Proverbs 28:8
He who increases his wealth by interest and usury lays it up for one who is kind to the poor.
Sermons
DishonestyJohn N. Norton.Proverbs 28:8
UsuryR. Wardlaw, D.D.Proverbs 28:8
The Source of Disturbance and the Secret of SecurityW. Clarkson Proverbs 28:1, 13, 25
The Moral Quality of LifeE. Johnson Proverbs 28:6-12














Nothing we can touch, no relation we can enter into or observe, but has its moral bearing. This, indeed, is the great lesson, in hundredfold iteration, of this book.

I. POVERTY WITH INNOCENCE, WEALTH WITH PERVERSITY. (Ver. 6.) Whatever be the compensations of poverty in a lower point of view, most men would vote for riches if they had the opportunity at the price of all its inconveniences, and we need to be reminded that he who would sell his peace of conscience for wealth does but "gain a loss." Better go to heaven in rags than to hell in embroidery. Better God than gold; better be poor and live, than rich and perish.

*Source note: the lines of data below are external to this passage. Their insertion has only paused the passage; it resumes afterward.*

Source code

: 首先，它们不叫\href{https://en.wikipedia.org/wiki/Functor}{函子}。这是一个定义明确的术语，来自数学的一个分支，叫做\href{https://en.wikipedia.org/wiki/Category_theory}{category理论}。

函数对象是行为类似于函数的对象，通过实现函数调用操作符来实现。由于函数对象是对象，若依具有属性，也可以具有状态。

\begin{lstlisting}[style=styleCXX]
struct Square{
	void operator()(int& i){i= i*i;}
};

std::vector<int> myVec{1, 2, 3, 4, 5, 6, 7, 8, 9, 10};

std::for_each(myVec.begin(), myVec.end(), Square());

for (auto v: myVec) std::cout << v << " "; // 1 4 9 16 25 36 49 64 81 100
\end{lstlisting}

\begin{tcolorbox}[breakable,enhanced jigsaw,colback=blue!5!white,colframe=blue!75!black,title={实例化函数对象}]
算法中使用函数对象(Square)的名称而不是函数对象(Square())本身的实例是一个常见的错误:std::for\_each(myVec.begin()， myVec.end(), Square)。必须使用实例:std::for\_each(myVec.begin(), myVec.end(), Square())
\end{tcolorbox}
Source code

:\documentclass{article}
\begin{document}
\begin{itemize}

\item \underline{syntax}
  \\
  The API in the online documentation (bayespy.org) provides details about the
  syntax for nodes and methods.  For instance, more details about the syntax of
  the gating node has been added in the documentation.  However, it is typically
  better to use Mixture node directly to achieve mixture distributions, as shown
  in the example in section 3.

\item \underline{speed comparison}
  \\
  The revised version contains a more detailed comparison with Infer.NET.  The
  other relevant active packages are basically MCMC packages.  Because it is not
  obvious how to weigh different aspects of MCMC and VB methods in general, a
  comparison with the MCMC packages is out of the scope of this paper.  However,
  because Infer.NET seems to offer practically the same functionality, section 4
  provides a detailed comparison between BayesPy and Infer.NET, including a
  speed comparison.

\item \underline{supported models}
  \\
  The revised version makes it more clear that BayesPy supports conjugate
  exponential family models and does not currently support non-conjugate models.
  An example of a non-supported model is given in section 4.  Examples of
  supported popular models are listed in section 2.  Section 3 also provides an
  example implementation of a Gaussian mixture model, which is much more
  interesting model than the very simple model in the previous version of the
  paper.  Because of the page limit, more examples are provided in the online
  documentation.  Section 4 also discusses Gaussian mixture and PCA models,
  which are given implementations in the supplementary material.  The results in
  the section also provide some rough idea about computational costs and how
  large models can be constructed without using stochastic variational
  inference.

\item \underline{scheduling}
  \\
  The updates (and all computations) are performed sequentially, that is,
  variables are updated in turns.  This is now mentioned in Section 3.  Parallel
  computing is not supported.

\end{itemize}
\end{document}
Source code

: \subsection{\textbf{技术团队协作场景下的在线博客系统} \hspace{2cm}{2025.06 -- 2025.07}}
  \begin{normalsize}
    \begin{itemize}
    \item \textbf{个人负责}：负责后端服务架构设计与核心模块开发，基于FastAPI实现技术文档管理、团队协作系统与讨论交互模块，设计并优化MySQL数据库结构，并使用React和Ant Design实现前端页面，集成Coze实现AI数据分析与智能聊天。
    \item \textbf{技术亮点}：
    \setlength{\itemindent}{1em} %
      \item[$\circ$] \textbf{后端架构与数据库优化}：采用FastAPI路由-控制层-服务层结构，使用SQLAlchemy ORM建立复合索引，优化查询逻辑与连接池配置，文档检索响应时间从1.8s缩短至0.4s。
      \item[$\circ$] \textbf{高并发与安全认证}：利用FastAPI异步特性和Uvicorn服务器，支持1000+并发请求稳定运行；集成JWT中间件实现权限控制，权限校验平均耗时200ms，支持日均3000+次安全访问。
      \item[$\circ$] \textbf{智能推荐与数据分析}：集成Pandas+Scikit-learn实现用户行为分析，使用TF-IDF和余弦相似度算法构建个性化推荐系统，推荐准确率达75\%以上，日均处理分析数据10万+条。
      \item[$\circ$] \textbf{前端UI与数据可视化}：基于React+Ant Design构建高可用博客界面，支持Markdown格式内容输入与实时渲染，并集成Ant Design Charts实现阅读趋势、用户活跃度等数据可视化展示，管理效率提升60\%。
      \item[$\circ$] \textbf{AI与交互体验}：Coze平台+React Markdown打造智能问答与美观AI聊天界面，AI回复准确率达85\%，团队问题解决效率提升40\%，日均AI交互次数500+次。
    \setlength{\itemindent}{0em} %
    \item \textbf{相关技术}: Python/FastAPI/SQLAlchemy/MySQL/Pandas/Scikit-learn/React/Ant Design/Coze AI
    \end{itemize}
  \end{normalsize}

II. A MAN IS KNOWN BY THE COMPANY HE KEEPS. (Ver. 7.) The first example is that of the man whose delight is in the Law, who is in fellowship with the truth, and who is therefore a companion "of all them that fear God and keep his precepts." The second is that of one who keeps company with the dissipated, stains his name, and brings dishonour on his family. In society lie the greatest perils and the greatest safeguards. The Christian Church is the Divine society which aims at the true and holy ideal of living. As with books, so with men; the rule is - keep company only with the best.

III. ILL-GOTTEN WEALTH DWINDLES. (Ver. 8.) Wealth is not his who gets it, but his who enjoys it. And if gotten by ill means, it cannot be enjoyed; and "Ill got, ill spent," says the proverb. Wealth, diverted by force or fraud from its natural channels flows back by a law of economic gravitation. A man labours for himself with selfishness and wickedness, and the harvest falls into better hands; "not intending it of himself; but it is so done through God's secret providence."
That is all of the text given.